Stored data:

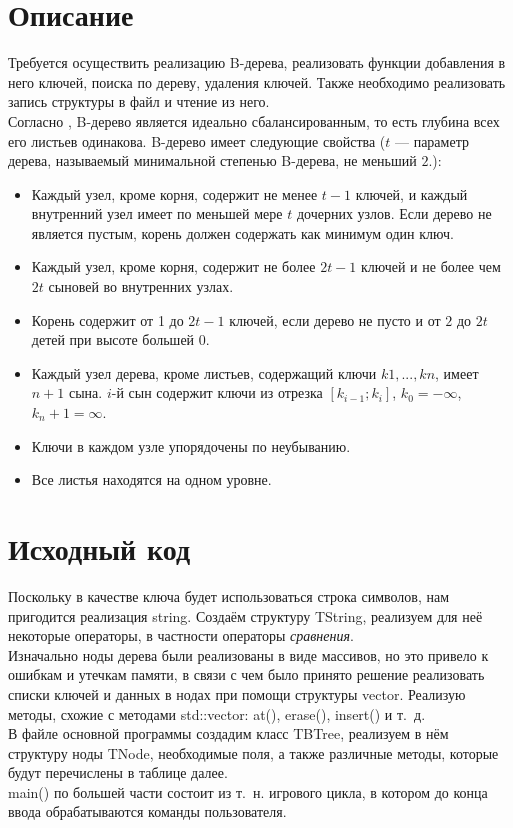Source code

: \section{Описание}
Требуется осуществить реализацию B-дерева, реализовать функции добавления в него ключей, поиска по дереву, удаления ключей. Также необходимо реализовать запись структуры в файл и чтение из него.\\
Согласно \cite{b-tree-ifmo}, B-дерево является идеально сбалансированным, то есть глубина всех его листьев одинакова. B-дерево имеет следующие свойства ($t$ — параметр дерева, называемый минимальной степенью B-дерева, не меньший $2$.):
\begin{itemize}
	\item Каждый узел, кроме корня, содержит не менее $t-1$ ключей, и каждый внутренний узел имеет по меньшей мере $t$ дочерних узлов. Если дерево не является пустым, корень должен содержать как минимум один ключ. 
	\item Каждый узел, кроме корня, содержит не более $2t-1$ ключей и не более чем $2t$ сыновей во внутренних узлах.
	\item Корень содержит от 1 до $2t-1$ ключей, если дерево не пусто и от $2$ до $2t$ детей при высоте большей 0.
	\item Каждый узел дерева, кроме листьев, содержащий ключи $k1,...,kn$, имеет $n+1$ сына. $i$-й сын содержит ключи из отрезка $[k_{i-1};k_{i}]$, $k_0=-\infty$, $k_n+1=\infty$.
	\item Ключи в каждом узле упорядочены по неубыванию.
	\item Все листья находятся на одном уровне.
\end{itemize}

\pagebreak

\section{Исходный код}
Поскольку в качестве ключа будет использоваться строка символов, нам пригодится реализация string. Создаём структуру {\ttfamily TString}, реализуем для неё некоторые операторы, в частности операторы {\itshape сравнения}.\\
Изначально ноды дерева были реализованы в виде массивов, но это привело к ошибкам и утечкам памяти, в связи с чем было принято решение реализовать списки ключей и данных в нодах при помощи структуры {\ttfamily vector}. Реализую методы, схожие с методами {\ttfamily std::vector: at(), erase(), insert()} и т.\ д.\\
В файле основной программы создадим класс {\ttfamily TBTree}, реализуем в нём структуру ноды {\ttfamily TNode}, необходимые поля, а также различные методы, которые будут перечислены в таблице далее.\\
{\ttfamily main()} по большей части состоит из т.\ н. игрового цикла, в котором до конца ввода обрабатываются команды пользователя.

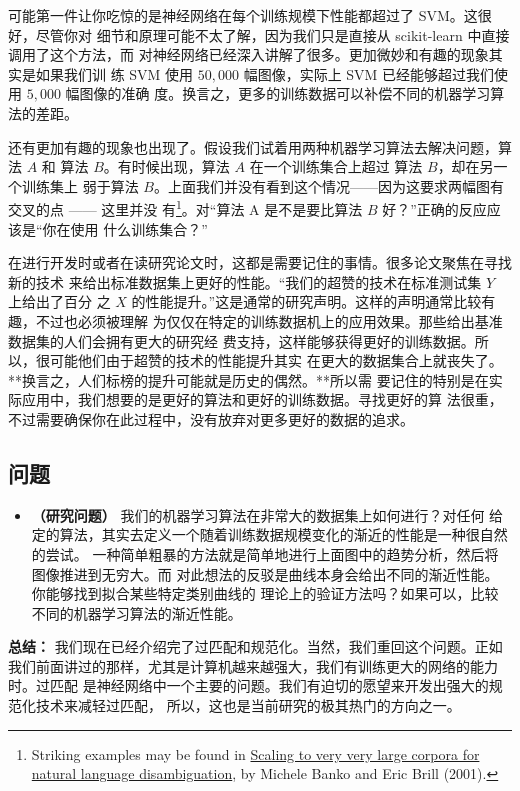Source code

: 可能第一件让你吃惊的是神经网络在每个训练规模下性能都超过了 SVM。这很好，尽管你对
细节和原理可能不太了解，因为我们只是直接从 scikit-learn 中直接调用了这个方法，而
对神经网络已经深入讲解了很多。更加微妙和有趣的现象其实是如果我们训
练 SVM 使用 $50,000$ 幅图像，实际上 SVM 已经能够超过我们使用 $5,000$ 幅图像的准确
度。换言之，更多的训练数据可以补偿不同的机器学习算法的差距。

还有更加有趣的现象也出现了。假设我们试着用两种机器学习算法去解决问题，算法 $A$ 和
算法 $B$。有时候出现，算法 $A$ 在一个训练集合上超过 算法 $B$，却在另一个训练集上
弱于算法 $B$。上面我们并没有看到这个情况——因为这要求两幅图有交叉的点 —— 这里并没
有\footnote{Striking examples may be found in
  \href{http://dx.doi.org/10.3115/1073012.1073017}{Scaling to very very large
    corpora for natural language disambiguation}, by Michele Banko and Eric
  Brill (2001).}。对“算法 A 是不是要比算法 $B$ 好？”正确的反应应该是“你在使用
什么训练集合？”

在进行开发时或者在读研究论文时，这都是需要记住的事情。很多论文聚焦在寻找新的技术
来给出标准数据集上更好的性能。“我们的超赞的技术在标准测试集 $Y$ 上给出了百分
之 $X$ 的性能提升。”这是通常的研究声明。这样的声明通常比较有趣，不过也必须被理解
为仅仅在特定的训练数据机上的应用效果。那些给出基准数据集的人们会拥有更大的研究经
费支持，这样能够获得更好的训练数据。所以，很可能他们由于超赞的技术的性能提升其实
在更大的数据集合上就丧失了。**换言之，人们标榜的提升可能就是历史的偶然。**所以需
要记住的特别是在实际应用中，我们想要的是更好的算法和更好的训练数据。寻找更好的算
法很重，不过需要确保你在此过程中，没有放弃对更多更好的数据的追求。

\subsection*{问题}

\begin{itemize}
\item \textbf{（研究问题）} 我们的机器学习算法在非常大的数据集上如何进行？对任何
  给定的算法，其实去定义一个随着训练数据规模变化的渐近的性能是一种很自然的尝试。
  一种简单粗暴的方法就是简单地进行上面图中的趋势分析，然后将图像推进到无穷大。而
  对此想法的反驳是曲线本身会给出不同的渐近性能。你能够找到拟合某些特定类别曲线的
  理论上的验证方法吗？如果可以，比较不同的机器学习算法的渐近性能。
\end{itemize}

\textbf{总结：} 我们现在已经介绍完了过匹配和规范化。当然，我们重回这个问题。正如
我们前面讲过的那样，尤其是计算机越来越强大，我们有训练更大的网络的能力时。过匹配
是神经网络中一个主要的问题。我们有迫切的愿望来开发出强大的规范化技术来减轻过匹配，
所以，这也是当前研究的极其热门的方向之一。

● **What is being asked**
Skip the pictures. Restate exactly the lines from the start of the entries through the line containing "Требуется осуществить реализацию", both ends included.

● **Result for this exercise**
Source code

: \section{Описание}
Требуется осуществить реализацию B-дерева, реализовать функции добавления в него ключей, поиска по дереву, удаления ключей. Также необходимо реализовать запись структуры в файл и чтение из него.\\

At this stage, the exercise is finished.